### Assigned task:
Reproduce the records without their pictures, keeping every word as it is.

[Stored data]
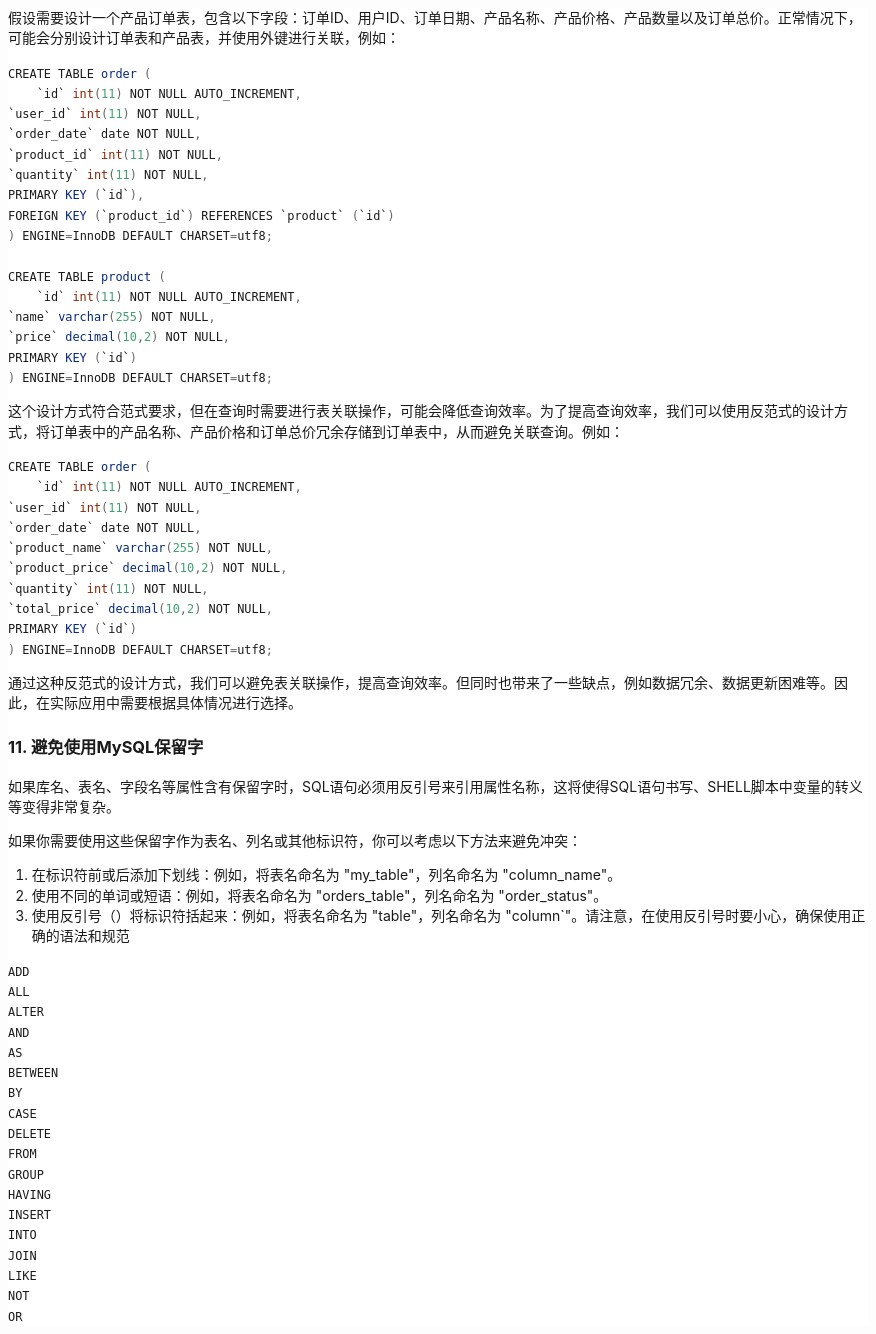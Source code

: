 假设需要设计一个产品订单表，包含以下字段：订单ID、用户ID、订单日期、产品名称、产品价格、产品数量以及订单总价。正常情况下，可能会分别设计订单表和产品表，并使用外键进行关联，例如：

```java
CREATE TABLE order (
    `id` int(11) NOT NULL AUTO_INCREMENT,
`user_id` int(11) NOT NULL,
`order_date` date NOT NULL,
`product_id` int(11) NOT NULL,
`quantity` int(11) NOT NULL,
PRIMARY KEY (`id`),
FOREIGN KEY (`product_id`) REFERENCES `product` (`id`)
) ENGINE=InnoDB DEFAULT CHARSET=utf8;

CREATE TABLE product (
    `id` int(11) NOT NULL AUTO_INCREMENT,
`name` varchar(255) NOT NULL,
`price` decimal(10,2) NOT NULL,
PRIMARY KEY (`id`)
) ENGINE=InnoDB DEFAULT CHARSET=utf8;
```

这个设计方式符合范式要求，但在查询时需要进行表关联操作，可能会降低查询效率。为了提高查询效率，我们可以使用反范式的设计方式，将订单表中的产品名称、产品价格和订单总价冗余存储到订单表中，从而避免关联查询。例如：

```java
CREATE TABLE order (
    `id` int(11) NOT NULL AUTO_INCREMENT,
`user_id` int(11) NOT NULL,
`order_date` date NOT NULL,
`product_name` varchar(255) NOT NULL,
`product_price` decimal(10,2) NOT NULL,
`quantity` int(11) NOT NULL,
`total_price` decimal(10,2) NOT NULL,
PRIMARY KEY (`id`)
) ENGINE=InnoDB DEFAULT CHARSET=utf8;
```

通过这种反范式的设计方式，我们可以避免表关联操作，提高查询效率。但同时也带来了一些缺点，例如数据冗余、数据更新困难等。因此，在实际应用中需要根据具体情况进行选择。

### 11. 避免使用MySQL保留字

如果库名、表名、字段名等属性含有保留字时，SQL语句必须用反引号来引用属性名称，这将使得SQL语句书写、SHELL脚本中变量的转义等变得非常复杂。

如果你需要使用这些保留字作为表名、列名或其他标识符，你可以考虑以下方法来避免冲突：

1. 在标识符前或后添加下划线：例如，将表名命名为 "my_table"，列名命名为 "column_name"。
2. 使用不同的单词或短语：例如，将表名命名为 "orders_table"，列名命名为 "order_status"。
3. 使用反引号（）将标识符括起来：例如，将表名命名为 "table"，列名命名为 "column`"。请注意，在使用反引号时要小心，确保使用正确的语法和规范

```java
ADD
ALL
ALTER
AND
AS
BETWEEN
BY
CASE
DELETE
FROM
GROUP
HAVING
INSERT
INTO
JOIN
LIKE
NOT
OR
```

### Expected output:
Source code

: 假设需要设计一个产品订单表，包含以下字段：订单ID、用户ID、订单日期、产品名称、产品价格、产品数量以及订单总价。正常情况下，可能会分别设计订单表和产品表，并使用外键进行关联，例如：

```java
CREATE TABLE order (
    `id` int(11) NOT NULL AUTO_INCREMENT,
`user_id` int(11) NOT NULL,
`order_date` date NOT NULL,
`product_id` int(11) NOT NULL,
`quantity` int(11) NOT NULL,
PRIMARY KEY (`id`),
FOREIGN KEY (`product_id`) REFERENCES `product` (`id`)
) ENGINE=InnoDB DEFAULT CHARSET=utf8;

CREATE TABLE product (
    `id` int(11) NOT NULL AUTO_INCREMENT,
`name` varchar(255) NOT NULL,
`price` decimal(10,2) NOT NULL,
PRIMARY KEY (`id`)
) ENGINE=InnoDB DEFAULT CHARSET=utf8;
```

这个设计方式符合范式要求，但在查询时需要进行表关联操作，可能会降低查询效率。为了提高查询效率，我们可以使用反范式的设计方式，将订单表中的产品名称、产品价格和订单总价冗余存储到订单表中，从而避免关联查询。例如：

```java
CREATE TABLE order (
    `id` int(11) NOT NULL AUTO_INCREMENT,
`user_id` int(11) NOT NULL,
`order_date` date NOT NULL,
`product_name` varchar(255) NOT NULL,
`product_price` decimal(10,2) NOT NULL,
`quantity` int(11) NOT NULL,
`total_price` decimal(10,2) NOT NULL,
PRIMARY KEY (`id`)
) ENGINE=InnoDB DEFAULT CHARSET=utf8;
```

通过这种反范式的设计方式，我们可以避免表关联操作，提高查询效率。但同时也带来了一些缺点，例如数据冗余、数据更新困难等。因此，在实际应用中需要根据具体情况进行选择。

### 11. 避免使用MySQL保留字

如果库名、表名、字段名等属性含有保留字时，SQL语句必须用反引号来引用属性名称，这将使得SQL语句书写、SHELL脚本中变量的转义等变得非常复杂。

如果你需要使用这些保留字作为表名、列名或其他标识符，你可以考虑以下方法来避免冲突：

1. 在标识符前或后添加下划线：例如，将表名命名为 "my_table"，列名命名为 "column_name"。
2. 使用不同的单词或短语：例如，将表名命名为 "orders_table"，列名命名为 "order_status"。
3. 使用反引号（）将标识符括起来：例如，将表名命名为 "table"，列名命名为 "column`"。请注意，在使用反引号时要小心，确保使用正确的语法和规范

```java
ADD
ALL
ALTER
AND
AS
BETWEEN
BY
CASE
DELETE
FROM
GROUP
HAVING
INSERT
INTO
JOIN
LIKE
NOT
OR
```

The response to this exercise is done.